Fukuda has the same faults and so does Oxford or other definitions you use.
[Anne added dye to third and fourth containers.]
Fukuda (I just looked at the main definitions) is general in its description of the symptoms. They are vague. It describes PEM but it does not make it a mandatory item.
[Anne added a few drops of a different dye to container 3.]
Oxford really describes a depressive situation, as much as anything. Yes, it applies to CFS but it is also describing depression. It does not describe the distinct patterns that are often found by our researchers in this disease and it does not even mention PEM.
[Anne added a lot of the second dye to container 4.]
It is the definition that might as well just have everything in it.
[Anne added a lot of third dye to container 4.]
What HHS has asked you to do is to combine these definitions to come up with a different one. There’s no way that you can take this definition [Anne poured some of the now dark water of the “Fukuda” container into empty container] and this definition [Anne poured some of the now black water of the “Oxford” container to same new container] and come up with pure water [Anne held container of original container of clear water next to “mixed” container].
You can’t do it. You need to look at what is the actual disease.
The imperfections in these definitions cloud all the research that comes out of it. This morning I put some daisies into this dye [Anne indicated “Fukuda” and “Oxford” containers] and you can see that my white daisies [Anne pointed to the flowers] have turned green and orange in a matter of an hour or two.
It is the same way with research. These imperfections absolutely permeate the research that their based on.
So if you have research based on the Oxford definition, it is going to have those flaws inherent in it. They may be corrected for but you need, as a committee, to recognize that what you are reading, though it may sound reasonable, has flaws that you need to understand are there.

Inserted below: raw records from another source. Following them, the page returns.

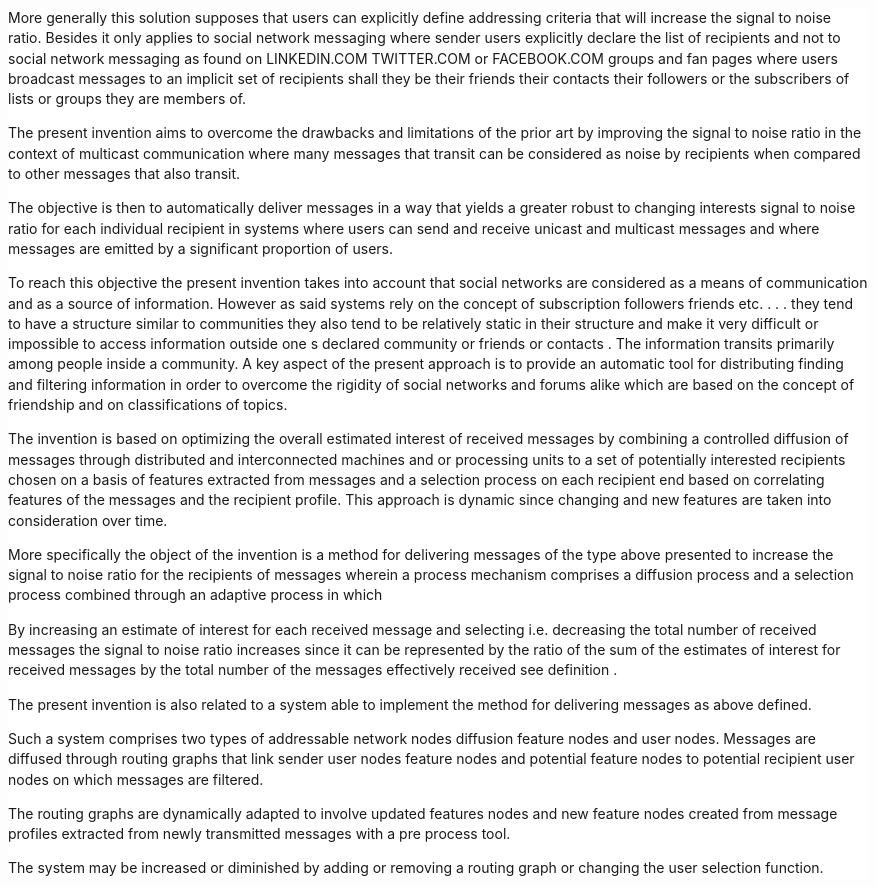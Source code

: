 More generally this solution supposes that users can explicitly define addressing criteria that will increase the signal to noise ratio. Besides it only applies to social network messaging where sender users explicitly declare the list of recipients and not to social network messaging as found on LINKEDIN.COM TWITTER.COM or FACEBOOK.COM groups and fan pages where users broadcast messages to an implicit set of recipients shall they be their friends their contacts their followers or the subscribers of lists or groups they are members of.

The present invention aims to overcome the drawbacks and limitations of the prior art by improving the signal to noise ratio in the context of multicast communication where many messages that transit can be considered as noise by recipients when compared to other messages that also transit.

The objective is then to automatically deliver messages in a way that yields a greater robust to changing interests signal to noise ratio for each individual recipient in systems where users can send and receive unicast and multicast messages and where messages are emitted by a significant proportion of users.

To reach this objective the present invention takes into account that social networks are considered as a means of communication and as a source of information. However as said systems rely on the concept of subscription followers friends etc. . . . they tend to have a structure similar to communities they also tend to be relatively static in their structure and make it very difficult or impossible to access information outside one s declared community or friends or contacts . The information transits primarily among people inside a community. A key aspect of the present approach is to provide an automatic tool for distributing finding and filtering information in order to overcome the rigidity of social networks and forums alike which are based on the concept of friendship and on classifications of topics.

The invention is based on optimizing the overall estimated interest of received messages by combining a controlled diffusion of messages through distributed and interconnected machines and or processing units to a set of potentially interested recipients chosen on a basis of features extracted from messages and a selection process on each recipient end based on correlating features of the messages and the recipient profile. This approach is dynamic since changing and new features are taken into consideration over time.

More specifically the object of the invention is a method for delivering messages of the type above presented to increase the signal to noise ratio for the recipients of messages wherein a process mechanism comprises a diffusion process and a selection process combined through an adaptive process in which 

By increasing an estimate of interest for each received message and selecting i.e. decreasing the total number of received messages the signal to noise ratio increases since it can be represented by the ratio of the sum of the estimates of interest for received messages by the total number of the messages effectively received see definition .

The present invention is also related to a system able to implement the method for delivering messages as above defined.

Such a system comprises two types of addressable network nodes diffusion feature nodes and user nodes. Messages are diffused through routing graphs that link sender user nodes feature nodes and potential feature nodes to potential recipient user nodes on which messages are filtered.

The routing graphs are dynamically adapted to involve updated features nodes and new feature nodes created from message profiles extracted from newly transmitted messages with a pre process tool.

The system may be increased or diminished by adding or removing a routing graph or changing the user selection function.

Combining these will not get a better definition, it will not clarify research. Research will only improve by starting with the best definition, using just the best research, and filtering the problems out. It is clear that the CCC is superior to other definitions and that it should be the basis of further refinement.
By serving on this committee, you have tacitly agreed to live by “do no harm.” A muddled definition will harm millions of patients for decades.
I ask you to choose to “do no harm” by refusing HHS’s long-standing patter of imprecise definitions. I ask you to report back to the HHS that they should immediately adopt CCC until such time as an expert-only committee can properly update it.